The measures, aimed at protecting investors after a string of accounting scandals, are set to have a chilling effect on underwriters because potential liabilities are hard to quantify, putting into question whether revenues from IPO underwriting will be worth the risks involved.
The rules, which went into effect on Jan. 1, do not offer any clarity on how much the banks would be liable for and how much evidence would be necessary before a sponsor would have to make a payment, the sources said.
“Taking it at face value, there are some serious concerns,” said an investment banker who declined to be identified as he was not authorised to discuss regulatory issues.
“If this is indeed what the regulators are intending to do, it’ll change the risk-reward analysis for doing any sort of underwriting in China. It would also make China very different from any other jurisdictions.”
The rule change, which shifts more responsibility for vetting potential IPO candidates to the banks, comes as China is preparing to allow market forces to play a greater role in IPOs, moving from an approval-based system to a U.S.-style registration process.
The tougher measures would, however, force banks to boost vetting standards which should help ease concerns about poor corporate governance at Chinese companies after a series of accounting scandals in past years.
“This is part of Xi Jinping’s effort to combat bribery and market deficiency,” said a person at a Chinese broker who was not authorised to speak publicly on the matter.
“It will increase the costs of doing business among all sponsors and eventually they will be more careful in performing their due diligence, which in the long run is good for all market participants.”

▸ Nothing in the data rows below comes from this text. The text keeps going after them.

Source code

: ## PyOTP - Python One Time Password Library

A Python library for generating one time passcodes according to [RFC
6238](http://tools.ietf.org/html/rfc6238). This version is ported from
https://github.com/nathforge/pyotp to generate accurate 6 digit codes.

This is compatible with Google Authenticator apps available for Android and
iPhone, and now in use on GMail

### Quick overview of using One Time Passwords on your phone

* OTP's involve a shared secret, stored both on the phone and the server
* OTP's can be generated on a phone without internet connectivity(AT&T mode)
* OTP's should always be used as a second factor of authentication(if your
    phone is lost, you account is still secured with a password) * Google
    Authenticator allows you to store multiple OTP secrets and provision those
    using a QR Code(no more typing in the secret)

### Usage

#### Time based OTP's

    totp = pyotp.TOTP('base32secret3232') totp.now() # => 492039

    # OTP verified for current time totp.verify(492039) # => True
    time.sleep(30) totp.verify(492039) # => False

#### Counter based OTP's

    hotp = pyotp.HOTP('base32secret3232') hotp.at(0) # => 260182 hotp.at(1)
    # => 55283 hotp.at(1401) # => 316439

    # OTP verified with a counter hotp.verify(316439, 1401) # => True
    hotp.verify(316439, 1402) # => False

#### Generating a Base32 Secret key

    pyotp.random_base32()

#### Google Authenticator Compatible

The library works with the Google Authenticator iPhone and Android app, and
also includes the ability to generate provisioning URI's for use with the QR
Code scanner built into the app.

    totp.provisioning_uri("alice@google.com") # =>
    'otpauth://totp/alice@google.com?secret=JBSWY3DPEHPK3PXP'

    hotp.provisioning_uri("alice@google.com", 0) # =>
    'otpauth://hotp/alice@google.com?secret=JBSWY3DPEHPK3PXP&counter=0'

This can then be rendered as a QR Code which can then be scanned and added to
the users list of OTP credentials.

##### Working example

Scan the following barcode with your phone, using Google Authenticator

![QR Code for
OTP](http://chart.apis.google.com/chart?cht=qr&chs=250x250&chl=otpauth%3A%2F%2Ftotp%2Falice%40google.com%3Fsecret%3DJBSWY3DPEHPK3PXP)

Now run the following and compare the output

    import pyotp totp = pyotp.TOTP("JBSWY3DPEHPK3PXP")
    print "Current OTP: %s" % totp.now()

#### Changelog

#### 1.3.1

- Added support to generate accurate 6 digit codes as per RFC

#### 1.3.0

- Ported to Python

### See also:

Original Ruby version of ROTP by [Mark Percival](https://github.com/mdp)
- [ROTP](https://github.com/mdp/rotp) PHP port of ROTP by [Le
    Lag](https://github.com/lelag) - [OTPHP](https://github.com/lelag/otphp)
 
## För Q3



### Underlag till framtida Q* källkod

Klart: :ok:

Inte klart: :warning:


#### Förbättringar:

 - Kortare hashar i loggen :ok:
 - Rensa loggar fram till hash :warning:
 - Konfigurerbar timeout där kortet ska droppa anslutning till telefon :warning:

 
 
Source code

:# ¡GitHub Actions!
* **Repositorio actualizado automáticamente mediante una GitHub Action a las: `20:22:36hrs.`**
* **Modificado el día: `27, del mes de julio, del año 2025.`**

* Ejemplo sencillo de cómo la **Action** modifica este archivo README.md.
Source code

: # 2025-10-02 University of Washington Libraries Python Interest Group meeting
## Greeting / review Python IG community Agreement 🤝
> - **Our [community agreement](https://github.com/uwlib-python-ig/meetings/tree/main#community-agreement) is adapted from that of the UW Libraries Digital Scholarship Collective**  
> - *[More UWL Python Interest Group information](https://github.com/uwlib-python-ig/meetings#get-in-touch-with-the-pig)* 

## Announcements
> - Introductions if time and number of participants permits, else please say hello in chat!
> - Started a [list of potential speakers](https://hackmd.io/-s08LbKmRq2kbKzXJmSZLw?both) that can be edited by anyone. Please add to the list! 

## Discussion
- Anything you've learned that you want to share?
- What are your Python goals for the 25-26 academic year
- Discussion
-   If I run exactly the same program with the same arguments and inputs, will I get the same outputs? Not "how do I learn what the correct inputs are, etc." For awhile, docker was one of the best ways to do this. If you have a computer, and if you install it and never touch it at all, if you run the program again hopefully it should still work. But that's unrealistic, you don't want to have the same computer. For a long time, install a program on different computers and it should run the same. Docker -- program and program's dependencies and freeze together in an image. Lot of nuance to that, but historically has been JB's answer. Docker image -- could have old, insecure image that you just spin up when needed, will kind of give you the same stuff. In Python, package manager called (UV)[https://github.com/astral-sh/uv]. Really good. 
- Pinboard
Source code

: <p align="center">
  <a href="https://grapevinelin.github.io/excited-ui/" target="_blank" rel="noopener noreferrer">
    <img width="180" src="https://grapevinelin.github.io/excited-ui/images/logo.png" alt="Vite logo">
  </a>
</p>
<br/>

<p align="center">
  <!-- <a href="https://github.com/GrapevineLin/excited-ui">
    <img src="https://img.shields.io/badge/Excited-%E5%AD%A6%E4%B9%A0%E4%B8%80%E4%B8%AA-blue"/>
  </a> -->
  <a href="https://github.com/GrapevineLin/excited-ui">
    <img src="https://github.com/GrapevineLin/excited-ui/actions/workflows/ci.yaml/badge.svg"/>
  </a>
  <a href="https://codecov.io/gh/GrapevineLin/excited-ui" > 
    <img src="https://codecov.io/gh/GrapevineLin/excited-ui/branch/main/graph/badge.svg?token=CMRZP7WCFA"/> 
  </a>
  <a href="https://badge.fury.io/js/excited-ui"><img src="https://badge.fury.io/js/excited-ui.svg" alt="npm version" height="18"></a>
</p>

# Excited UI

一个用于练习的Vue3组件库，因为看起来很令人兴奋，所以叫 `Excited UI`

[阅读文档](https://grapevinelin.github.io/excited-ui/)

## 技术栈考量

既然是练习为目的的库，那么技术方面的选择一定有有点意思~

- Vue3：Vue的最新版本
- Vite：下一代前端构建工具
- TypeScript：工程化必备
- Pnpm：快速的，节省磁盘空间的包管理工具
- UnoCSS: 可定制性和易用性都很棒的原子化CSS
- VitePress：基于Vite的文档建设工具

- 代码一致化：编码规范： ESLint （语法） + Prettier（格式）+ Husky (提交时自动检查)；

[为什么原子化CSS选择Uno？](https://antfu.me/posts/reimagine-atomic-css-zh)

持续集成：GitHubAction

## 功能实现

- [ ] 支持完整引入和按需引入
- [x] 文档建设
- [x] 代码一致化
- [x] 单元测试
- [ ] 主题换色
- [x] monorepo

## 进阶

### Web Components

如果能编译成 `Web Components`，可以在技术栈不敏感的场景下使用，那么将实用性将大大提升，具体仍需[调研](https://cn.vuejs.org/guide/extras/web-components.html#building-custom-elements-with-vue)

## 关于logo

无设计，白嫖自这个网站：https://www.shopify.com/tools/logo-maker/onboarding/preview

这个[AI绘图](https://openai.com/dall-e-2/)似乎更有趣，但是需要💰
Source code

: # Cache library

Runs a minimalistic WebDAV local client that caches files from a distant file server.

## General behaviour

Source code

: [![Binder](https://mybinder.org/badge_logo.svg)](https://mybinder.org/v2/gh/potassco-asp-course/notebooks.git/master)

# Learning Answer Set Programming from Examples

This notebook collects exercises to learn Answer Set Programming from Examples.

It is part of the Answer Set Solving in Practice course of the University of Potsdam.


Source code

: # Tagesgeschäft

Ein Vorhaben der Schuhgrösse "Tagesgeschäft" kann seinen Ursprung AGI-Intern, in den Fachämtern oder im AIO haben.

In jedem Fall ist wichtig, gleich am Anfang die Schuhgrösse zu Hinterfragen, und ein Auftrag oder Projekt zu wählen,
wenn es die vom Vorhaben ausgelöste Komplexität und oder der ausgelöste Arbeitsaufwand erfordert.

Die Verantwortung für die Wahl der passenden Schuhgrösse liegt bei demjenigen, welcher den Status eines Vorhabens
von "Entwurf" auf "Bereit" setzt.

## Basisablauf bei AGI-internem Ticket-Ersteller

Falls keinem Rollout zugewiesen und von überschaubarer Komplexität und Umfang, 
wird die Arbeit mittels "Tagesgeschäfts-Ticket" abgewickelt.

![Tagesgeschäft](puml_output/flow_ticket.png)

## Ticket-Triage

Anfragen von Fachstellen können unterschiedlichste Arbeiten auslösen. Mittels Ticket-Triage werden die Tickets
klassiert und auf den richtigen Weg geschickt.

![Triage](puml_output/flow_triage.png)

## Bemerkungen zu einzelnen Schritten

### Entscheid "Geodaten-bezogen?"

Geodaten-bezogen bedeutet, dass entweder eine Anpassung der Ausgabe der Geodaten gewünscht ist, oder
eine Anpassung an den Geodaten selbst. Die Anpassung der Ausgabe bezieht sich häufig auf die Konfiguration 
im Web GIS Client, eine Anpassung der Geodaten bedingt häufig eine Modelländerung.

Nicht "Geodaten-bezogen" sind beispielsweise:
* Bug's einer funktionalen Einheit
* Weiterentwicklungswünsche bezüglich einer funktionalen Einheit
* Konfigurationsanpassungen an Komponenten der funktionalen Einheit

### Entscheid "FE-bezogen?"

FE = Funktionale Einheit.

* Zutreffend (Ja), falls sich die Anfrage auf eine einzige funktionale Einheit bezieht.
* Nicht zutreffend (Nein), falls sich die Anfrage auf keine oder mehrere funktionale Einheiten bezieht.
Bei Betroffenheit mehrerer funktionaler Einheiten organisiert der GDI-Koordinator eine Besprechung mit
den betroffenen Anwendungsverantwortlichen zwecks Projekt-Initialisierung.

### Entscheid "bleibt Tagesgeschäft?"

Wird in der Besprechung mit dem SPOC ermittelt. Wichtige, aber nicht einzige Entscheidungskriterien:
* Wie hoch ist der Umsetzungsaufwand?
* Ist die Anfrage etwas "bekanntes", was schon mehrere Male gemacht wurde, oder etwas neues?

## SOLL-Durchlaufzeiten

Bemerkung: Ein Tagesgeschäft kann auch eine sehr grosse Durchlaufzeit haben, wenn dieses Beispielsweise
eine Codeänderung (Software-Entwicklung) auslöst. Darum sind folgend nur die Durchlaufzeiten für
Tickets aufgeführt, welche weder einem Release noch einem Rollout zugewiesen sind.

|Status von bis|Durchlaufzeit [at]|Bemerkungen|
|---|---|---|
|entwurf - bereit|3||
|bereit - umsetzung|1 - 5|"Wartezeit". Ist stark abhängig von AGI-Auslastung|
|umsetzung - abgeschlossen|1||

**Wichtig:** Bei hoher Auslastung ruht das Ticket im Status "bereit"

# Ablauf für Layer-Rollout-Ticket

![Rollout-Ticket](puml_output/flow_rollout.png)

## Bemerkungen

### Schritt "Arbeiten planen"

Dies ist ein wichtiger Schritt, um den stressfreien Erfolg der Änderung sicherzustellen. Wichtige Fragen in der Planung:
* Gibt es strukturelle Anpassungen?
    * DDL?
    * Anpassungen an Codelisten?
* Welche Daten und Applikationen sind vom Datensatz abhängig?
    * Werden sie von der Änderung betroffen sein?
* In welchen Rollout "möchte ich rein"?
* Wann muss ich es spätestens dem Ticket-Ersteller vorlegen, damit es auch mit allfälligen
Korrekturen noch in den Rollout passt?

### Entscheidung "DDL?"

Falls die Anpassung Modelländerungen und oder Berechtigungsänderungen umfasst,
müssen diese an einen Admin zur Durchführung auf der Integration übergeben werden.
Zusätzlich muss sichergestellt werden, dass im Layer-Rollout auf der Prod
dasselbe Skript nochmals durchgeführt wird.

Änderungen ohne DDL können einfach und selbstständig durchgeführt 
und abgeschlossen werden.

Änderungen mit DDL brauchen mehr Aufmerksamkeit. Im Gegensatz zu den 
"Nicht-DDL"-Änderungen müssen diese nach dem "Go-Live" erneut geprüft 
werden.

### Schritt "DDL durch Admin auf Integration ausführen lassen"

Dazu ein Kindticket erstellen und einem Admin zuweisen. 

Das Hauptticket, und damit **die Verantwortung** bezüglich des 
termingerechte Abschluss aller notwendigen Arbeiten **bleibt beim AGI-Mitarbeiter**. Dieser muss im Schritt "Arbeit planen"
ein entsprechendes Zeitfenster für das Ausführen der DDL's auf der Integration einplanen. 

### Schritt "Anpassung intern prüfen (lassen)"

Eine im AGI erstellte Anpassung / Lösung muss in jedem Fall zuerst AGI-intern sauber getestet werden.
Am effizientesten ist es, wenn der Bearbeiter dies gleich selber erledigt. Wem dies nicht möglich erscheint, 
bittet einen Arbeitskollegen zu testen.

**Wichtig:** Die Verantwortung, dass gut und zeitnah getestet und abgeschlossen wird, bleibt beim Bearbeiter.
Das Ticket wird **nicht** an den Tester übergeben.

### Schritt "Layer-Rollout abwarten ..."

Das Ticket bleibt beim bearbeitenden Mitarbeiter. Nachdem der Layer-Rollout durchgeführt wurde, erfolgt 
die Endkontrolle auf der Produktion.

The China Securities Regulatory Commission has penalised brokers such as Ping An Securities and Everbright Securities for shoddy work in the past.
In addition to a 51.1 million yuan ($7.8 million) fine for its work on Wanfu Biotechnology (Hunan) Agricultural Development’s IPO, Ping An had its sponsorship license suspended for three months, and it set up a voluntary 300 million yuan fund to compensate investors. Wanfu was later convicted of securities fraud.